New methylene blue

Identifiers
- CAS Number: 1934–16–3;
- 3D model (JSmol): Interactive image;
- ChemSpider: 16736255;
- ECHA InfoCard: 100.026.833
- PubChem CID: 73518;
- UNII: 5GCZ112BCN;

Properties
- Chemical formula: C_{18}H_{22}N_{3}S:SCl ZnCl_{2}
- Molar mass: 484.22 g/mol
- Melting point: 239 °C (462 °F; 512 K)
- Boiling point: Decomposes
- Hazards: GHS labelling:
- Pictograms: GHS07: Exclamation mark
- Signal word: Warning
- Hazard statements: H302, H312, H332
- Precautionary statements: P261, P264, P270, P271, P280, P301+P317, P302+P352, P304+P340, P317, P321, P330, P362+P364, P501

= New methylene blue =

Substance used as a blue dye and as a medication

New methylene blue (NMB; sometimes Basic Blue 24) is an organic compound of the thiazine class of heterocycles. It is used as a stain and as an antimicrobial agent. It is classified as an azine dye, and the chromophore is a cation, the anion is often unspecified.

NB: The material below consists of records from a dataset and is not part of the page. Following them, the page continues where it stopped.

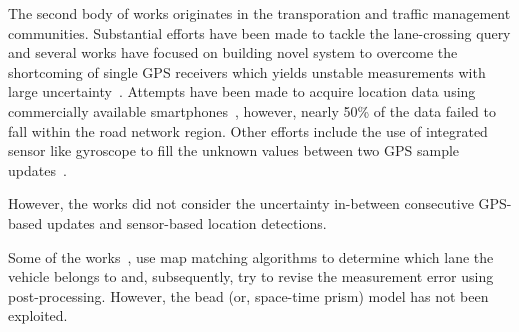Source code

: The second body of works originates in the transporation and traffic management communities.
Substantial efforts have been made to tackle the lane-crossing query and 
several works have focused on building novel system to overcome 
the shortcoming of single GPS receivers which yields unstable measurements 
with large uncertainty~\cite{lane_dao,jie_lane}. Attempts have been made to 
acquire location data using commercially available smartphones~\cite{Sekimoto_lane}, however,
nearly 50\% of the data failed to fall within the road network region.
Other efforts include the  use of integrated sensor like gyroscope to fill the
unknown values between two GPS sample updates~\cite{Toledo_lane}.

However, the works did not consider the uncertainty in-between consecutive GPS-based updates and sensor-based
location detections.

Some of the works~\cite{jie_lane,Toledo_lane}, use map matching algorithms to determine 
which lane the vehicle belongs to and, subsequently, try to revise the measurement error using post-processing. 
However, the bead (or, space-time prism) model has not been exploited.

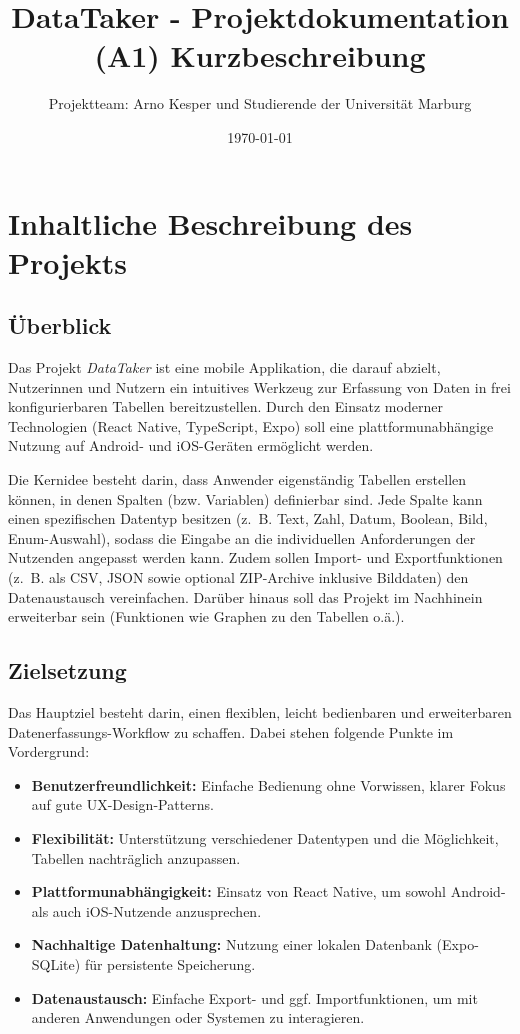 \documentclass[a4paper,12pt]{article}
\title{DataTaker - Projektdokumentation \\ \large (A1) Kurzbeschreibung}
\author{Projektteam: Arno Kesper und Studierende der Universität Marburg}
\date{\today}
\begin{document}
\maketitle

\section{Inhaltliche Beschreibung des Projekts}

\subsection{Überblick}
Das Projekt \emph{DataTaker} ist eine mobile Applikation, die darauf abzielt, Nutzerinnen und Nutzern ein intuitives Werkzeug zur Erfassung von Daten in frei konfigurierbaren Tabellen bereitzustellen. Durch den Einsatz moderner Technologien (React Native, TypeScript, Expo) soll eine plattformunabhängige Nutzung auf Android- und iOS-Geräten ermöglicht werden. 

Die Kernidee besteht darin, dass Anwender eigenständig Tabellen erstellen können, in denen Spalten (bzw. Variablen) definierbar sind. Jede Spalte kann einen spezifischen Datentyp besitzen (z.~B. Text, Zahl, Datum, Boolean, Bild, Enum-Auswahl), sodass die Eingabe an die individuellen Anforderungen der Nutzenden angepasst werden kann. Zudem sollen Import- und Exportfunktionen (z.~B. als CSV, JSON sowie optional ZIP-Archive inklusive Bilddaten) den Datenaustausch vereinfachen. Darüber hinaus soll das Projekt im Nachhinein erweiterbar sein (Funktionen wie Graphen zu den Tabellen o.ä.).

\subsection{Zielsetzung}
Das Hauptziel besteht darin, einen flexiblen, leicht bedienbaren und erweiterbaren Datenerfassungs-Workflow zu schaffen. Dabei stehen folgende Punkte im Vordergrund:

\begin{itemize}[leftmargin=1.5cm]
    \item \textbf{Benutzerfreundlichkeit:} Einfache Bedienung ohne Vorwissen, klarer Fokus auf gute UX-Design-Patterns.
    \item \textbf{Flexibilität:} Unterstützung verschiedener Datentypen und die Möglichkeit, Tabellen nachträglich anzupassen.
    \item \textbf{Plattformunabhängigkeit:} Einsatz von React Native, um sowohl Android- als auch iOS-Nutzende anzusprechen.
    \item \textbf{Nachhaltige Datenhaltung:} Nutzung einer lokalen Datenbank (Expo-SQLite) für persistente Speicherung.
    \item \textbf{Datenaustausch:} Einfache Export- und ggf. Importfunktionen, um mit anderen Anwendungen oder Systemen zu interagieren.
\end{itemize}
\end{document}
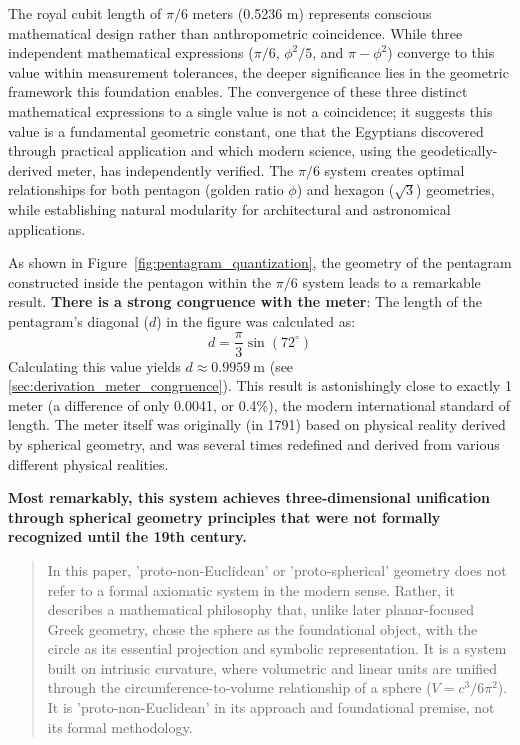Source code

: \documentclass[11pt]{article}
\begin{document}
The royal cubit length of $\pi/6$ meters (0.5236 m) represents conscious mathematical design rather than anthropometric coincidence. While three independent mathematical expressions ($\pi/6$, $\phi^2/5$, and $\pi - \phi^2$) converge to this value within measurement tolerances, the deeper significance lies in the geometric framework this foundation enables. The convergence of these three distinct mathematical expressions to a single value is not a coincidence; it suggests this value is a fundamental geometric constant, one that the Egyptians discovered through practical application and which modern science, using the geodetically-derived meter, has independently verified. The $\pi/6$ system creates optimal relationships for both pentagon (golden ratio $\phi$) and hexagon ($\sqrt{3}$) geometries, while establishing natural modularity for architectural and astronomical applications.

As shown in Figure~\ref{fig:pentagram_quantization}, the geometry of the pentagram constructed inside the pentagon within the $\pi/6$ system leads to a remarkable result. 
\textbf{There is a strong congruence with the meter}: The length of the pentagram's diagonal ($d$) in the figure was calculated as:
\[
d = \frac{\pi}{3} \sin(72^\circ)
\]
Calculating this value yields $d \approx \SI{0.9959}{\meter}$ (see \ref{sec:derivation_meter_congruence}). This result is astonishingly close to exactly 1 meter (a difference of only 0.0041, or 0.4\%), the modern international standard of length. The meter itself was originally (in 1791) based on physical reality derived by spherical geometry, and was several times redefined and derived from various different physical realities.

\textbf{Most remarkably, this system achieves three-dimensional unification through spherical geometry principles that were not formally recognized until the 19th century.}
\begin{quote}
In this paper, 'proto-non-Euclidean' or 'proto-spherical' geometry does not refer to a formal axiomatic system in the modern sense. Rather, it describes a mathematical philosophy that, unlike later planar-focused Greek geometry, chose the sphere as the foundational object, with the circle as its essential projection and symbolic representation. It is a system built on intrinsic curvature, where volumetric and linear units are unified through the circumference-to-volume relationship of a sphere ($V = c^3/6\pi^2$). It is 'proto-non-Euclidean' in its approach and foundational premise, not its formal methodology.
\end{quote}
\end{document}
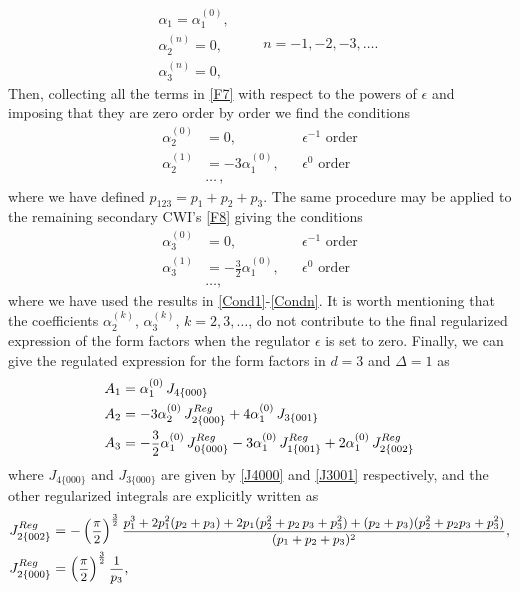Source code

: \documentclass[a4paper,11pt,openright,twoside]{book}
\let\a=\alpha   \let\b=\beta   \let\g=\gamma   \let\d=\delta
\let\e=\epsilon \let\z=\zeta   \let\h=\eta     \let\q=\theta
\newcommand{\sdfrac}[2]{\mbox{\small$\displaystyle\frac{#1}{#2}$}}
\numberwithin{equation}{section}
\begin{document}
{{{\begin{equation}
	\begin{split}
		&\a_1=\a_1^{(0)},\\
		&\a_2^{(n)}=0,\\
		&\a_3^{(n)}=0,
	\end{split}
	\qquad n=-1,-2,-3,\dots.
\end{equation}
Then, collecting all the terms in \eqref{F7} with respect to the powers of $\e$ and imposing that they are zero order by order we find the conditions
\begin{align}
	\a_2^{(0)}&=0,&&\text{$\e^{-1}$ order}\label{Cond1}\\
	\a_2^{(1)}&=-3\a_1^{(0)},&&\text{$\e^0$ order}\label{Cond2}\\
	&\dots\,,\label{Condn}
\end{align}
where we have defined $p_{123}=p_1+p_2+p_3$. 
The same procedure may be applied to the remaining secondary CWI's \eqref{F8} giving the conditions
\begin{align}
	\a_3^{(0)}&=0,&&\text{$\e^{-1}$ order}\label{Cond10}\\
	\a_3^{(1)}&=-\frac{3}{2}\a_1^{(0)},&&\text{$\e^{0}$ order}\label{Cond11}\\
	&\dots,
\end{align}
where we have used the results in \eqref{Cond1}-\eqref{Condn}. It is worth mentioning that the coefficients $\alpha_2^{(k)},\,\alpha_3^{(k)}$, $k=2,3,\dots$, do not contribute to the final regularized expression of the form factors when the regulator $\e$ is set to zero. Finally, we can give the regulated expression for the form factors in $d=3$ and $\Delta=1$ as
\begin{align}
	A_1&=\a_1^{(0)}\,J_{4\{000\}}\\
	A_2&=-3\a_2^{(0)}\,J^{Reg}_{2\{000\}}+4\a_{1}^{(0)}\,J_{3\{001\}}\\
	A_3&=-\sdfrac{3}{2}\a_1^{(0)}\,J^{Reg}_{0\{000\}}-3\a_{1}^{(0)}\,J^{Reg}_{1\{001\}}+2\a_{1}^{(0)}\,J^{Reg}_{2\{002\}}
\end{align}
where $J_{4\{000\}}$ and $J_{3\{000\}}$ are given by \eqref{J4000} and \eqref{J3001} respectively, and the other regularized integrals are explicitly written as
\begin{align}
	J^{Reg}_{2\{002\}}&=-\left(\sdfrac{\pi}{2}\right)^\frac{3}{2}\sdfrac{p_1^3+2p_1^2(p_2+p_3)+2p_1(p_2^2+p_2\,p_3+p_3^2)+(p_2+p_3)(p_2^2+p_2p_3+p_3^2)}{(p_1+p_2+p_3)^2},\\
	J^{Reg}_{2\{000\}}&=\left(\sdfrac{\pi}{2}\right)^\frac{3}{2}\sdfrac{1}{p_3},\\

\end{align}}}}
\end{document}

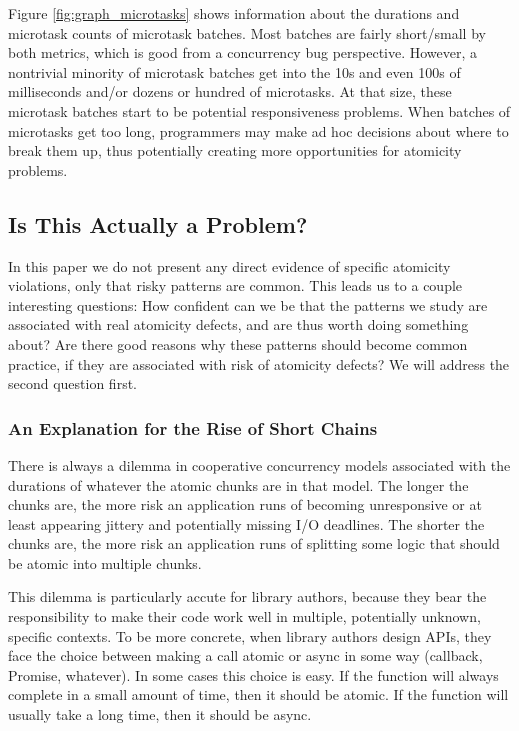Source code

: \documentclass[acmsmall,anonymous,review]{acmart}\settopmatter{printfolios=true,printccs=false,printacmref=false}
\begin{document}
Figure \ref{fig:graph_microtasks} shows information about the durations and microtask counts of microtask batches.
Most batches are fairly short/small by both metrics, which is good from a concurrency bug perspective.
However, a nontrivial minority of microtask batches get into the 10s and even 100s of milliseconds and/or dozens or hundred of microtasks.
At that size, these microtask batches start to be potential responsiveness problems.
When batches of microtasks get too long, programmers may make ad hoc decisions about where to break them up, thus potentially creating more opportunities for atomicity problems.

\subsection{Is This Actually a Problem?}

In this paper we do not present any direct evidence of specific atomicity violations, only that risky patterns are common.
This leads us to a couple interesting questions:
How confident can we be that the patterns we study are associated with real atomicity defects, and are thus worth doing something about?
Are there good reasons why these patterns should become common practice, if they are associated with risk of atomicity defects?
We will address the second question first.

\subsubsection{An Explanation for the Rise of Short Chains}

There is always a dilemma in cooperative concurrency models associated with the durations of whatever the atomic chunks are in that model.
The longer the chunks are, the more risk an application runs of becoming unresponsive or at least appearing jittery and potentially missing I/O deadlines.
The shorter the chunks are, the more risk an application runs of splitting some logic that should be atomic into multiple chunks.

This dilemma is particularly accute for library authors, because they bear the responsibility to make their code work well in multiple, potentially unknown, specific contexts.
To be more concrete, when library authors design APIs, they face the choice between making a call atomic or async in some way (callback, Promise, whatever).
In some cases this choice is easy.
If the function will always complete in a small amount of time, then it should be atomic.
If the function will usually take a long time, then it should be async.
\end{document}
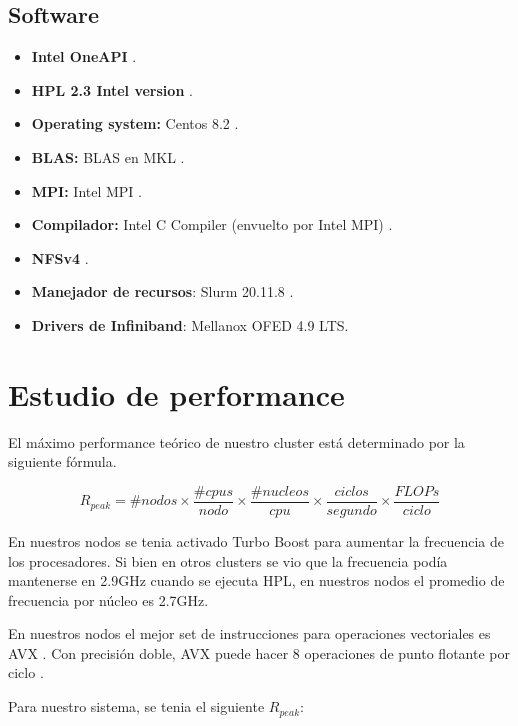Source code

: \documentclass[conference,compsoc]{IEEEtran}
\begin{document}
\subsection{Software}\label{OurOwnCluster:SoftwareEnvironment}

\begin{itemize}
    \item \textbf{Intel OneAPI} \cite{intel-oneapi}.
	\item \textbf{HPL 2.3 Intel version} \cite{intel-hplversion}.	
	\item \textbf{Operating system:} Centos 8.2 \cite{centos}.
	\item \textbf{BLAS:} BLAS en MKL \cite{intel-mkl-blas}.
	\item \textbf{MPI:} Intel MPI \cite{intel-mpi}.
    \item \textbf{Compilador:} Intel C Compiler (envuelto por Intel MPI) \cite{intel-compiler}.
	\item \textbf{NFSv4} \cite{nfs-tutorial}.
	\item \textbf{Manejador de recursos}: Slurm 20.11.8 \cite{slurm20-11-8}.
	\item \textbf{Drivers de Infiniband}: Mellanox OFED 4.9 LTS.
\end{itemize}

\section{Estudio de performance}

El máximo performance teórico de nuestro cluster está determinado por la siguiente fórmula. 

\begin{equation} \label{eq:1}
	R_{peak} = \#nodos \times \frac{\#cpus}{nodo} \times \frac{\#nucleos}{cpu} \times \frac{ciclos}{segundo} \times \frac{FLOPs}{ciclo} 
\end{equation}

En nuestros nodos se tenia activado Turbo Boost para aumentar la frecuencia de los procesadores. Si bien en otros clusters se vio que la frecuencia podía mantenerse en 2.9GHz cuando se ejecuta HPL, en nuestros nodos el promedio de frecuencia por núcleo es 2.7GHz.

En nuestros nodos el mejor set de instrucciones para operaciones vectoriales es AVX \cite{intel-avx}. Con precisión doble, AVX puede hacer 8 operaciones de punto flotante por ciclo \cite{wikichip-flops}.

Para nuestro sistema, se tenia el siguiente $R_{peak}$:
\end{document}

New methylene blue contains the word new in its name to differentiate the effectiveness of staining, between its predecessor methylene blue, the chemical structure of methylene blue, and the colors between the two.

==Applications==
NMB is a staining agent used in diagnostic cytopathology and histopathology, typically for staining immature red blood cells. It is a supravital stain. It is closely related to methylene blue, an older stain in wide use.

==Safety==
New methylene blue is toxic. Skin contact or inhalation should be avoided.